Der Hund heulte unter dem Schlag auf, hielt aber noch fest. Da traf ein zweiter Schlag seine Pfoten. Mit einem wehen Laut rutschte er in die stürmische See.

Schlagartig setzte der Sturm wieder ein. Mutatulli sah nicht mehr, was oben und unten war. Da fühlte er sich herumgeschleudert. Und plötzlich machte er Schwimmbewegungen. Als er auf dem Kamm einer Woge lag, sah er, wie der Einbaum bereits unter ihm im Wellental tanzte. Die Ausleger hatten sich gelöst. Einer schwamm dicht neben ihm. Er griff danach und bekam ihn zu fassen. Mit verkrampften Fingern hielt er fest, bis der Sturm abebbte.

Schon nach wenigen Minuten lag die See wieder wie ein Spiegel da. Der Einbaum war weg, er schwamm vermutlich irgendwo in der unendlichen Weite. Der Ausleger trug das an ihm hängende Gewicht des Mannes.

Da tauchte von links der Kopf Karos auf. Der Schäferhund gab einige Laute von sich und schwamm mit schnellen Bewegungen auf die freie Seite des Auslegers zu. Jetzt hatte er ihn erreicht und legte seine Pfoten darauf. Das Mehrgewicht bewirkte, daß das Holz unter die Oberfläche sank. Nicht tief, aber doch tief genug, um Mutatulli einen gewaltigen Schrecken einzujagen. Er zog dem Hund das rettende Holz weg. Die Pfoten glitten ab, und das Tier versank für Sekunden, kam aber gleich darauf wieder an die Oberfläche und trachtete danach, neuen Halt zu finden.
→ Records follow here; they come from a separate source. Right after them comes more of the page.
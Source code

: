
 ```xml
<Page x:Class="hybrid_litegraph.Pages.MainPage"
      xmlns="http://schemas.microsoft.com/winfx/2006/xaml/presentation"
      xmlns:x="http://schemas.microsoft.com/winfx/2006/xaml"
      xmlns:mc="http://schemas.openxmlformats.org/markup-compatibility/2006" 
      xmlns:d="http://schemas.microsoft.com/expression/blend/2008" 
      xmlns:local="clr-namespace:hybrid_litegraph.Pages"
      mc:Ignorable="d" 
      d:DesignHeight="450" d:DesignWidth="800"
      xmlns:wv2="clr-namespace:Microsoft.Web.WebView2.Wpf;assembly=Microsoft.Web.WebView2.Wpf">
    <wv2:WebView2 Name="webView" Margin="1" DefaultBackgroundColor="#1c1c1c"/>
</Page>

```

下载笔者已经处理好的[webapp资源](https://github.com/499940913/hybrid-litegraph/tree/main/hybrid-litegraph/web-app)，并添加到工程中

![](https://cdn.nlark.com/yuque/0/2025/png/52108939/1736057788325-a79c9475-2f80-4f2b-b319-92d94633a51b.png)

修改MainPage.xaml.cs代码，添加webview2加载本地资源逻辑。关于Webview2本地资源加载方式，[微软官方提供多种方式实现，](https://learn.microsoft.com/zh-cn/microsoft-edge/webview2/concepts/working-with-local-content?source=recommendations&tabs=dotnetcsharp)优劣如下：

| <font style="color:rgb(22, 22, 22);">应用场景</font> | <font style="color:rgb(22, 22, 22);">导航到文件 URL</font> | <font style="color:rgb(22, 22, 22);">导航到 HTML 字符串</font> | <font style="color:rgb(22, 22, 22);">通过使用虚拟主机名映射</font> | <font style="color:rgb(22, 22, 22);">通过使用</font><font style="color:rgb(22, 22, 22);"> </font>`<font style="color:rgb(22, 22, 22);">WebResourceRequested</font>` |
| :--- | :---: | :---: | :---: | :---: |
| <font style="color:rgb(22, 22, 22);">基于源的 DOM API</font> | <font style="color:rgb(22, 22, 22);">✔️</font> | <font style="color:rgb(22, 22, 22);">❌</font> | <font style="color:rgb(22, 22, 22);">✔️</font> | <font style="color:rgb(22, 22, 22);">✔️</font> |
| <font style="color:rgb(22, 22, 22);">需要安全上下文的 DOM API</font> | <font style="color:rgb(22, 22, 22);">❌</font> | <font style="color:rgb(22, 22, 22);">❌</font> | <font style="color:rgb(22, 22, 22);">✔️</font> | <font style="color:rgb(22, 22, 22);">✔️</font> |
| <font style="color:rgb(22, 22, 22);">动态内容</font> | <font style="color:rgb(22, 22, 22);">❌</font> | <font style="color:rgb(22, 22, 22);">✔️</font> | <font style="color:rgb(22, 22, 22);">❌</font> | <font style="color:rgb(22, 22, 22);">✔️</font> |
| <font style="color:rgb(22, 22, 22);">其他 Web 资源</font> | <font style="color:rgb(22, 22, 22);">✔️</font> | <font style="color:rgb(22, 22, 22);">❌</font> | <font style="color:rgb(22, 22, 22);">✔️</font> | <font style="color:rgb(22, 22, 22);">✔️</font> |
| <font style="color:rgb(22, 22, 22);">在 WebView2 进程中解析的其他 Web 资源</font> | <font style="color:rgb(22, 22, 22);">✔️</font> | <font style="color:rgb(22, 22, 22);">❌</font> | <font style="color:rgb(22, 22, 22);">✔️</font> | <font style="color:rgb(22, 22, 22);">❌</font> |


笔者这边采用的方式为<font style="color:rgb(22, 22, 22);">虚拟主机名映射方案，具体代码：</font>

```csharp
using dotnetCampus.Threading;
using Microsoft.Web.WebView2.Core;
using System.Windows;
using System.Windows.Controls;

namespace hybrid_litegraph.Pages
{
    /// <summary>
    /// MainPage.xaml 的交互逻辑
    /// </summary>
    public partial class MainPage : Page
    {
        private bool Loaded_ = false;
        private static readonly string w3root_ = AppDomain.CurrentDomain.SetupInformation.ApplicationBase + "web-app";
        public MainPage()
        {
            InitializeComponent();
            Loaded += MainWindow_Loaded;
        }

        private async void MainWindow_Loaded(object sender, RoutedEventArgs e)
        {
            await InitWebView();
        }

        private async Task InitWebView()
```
Als der Abend herniedersank, hielt der Kampf zwischen Hund und Mann noch immer an. Die Nacht verging. Eisige Kälte kroch in den Gliedern Mutatullis hoch. Das Wegziehen des Auslegers unter den Hundepfoten wurde immer schwächer. Mutatulli hatte aufgegeben. Am Morgen ließen seine Hände zum erstenmal das vom Wasser überspülte Holzgebilde fahren, um aber gleich wieder zuzugreifen.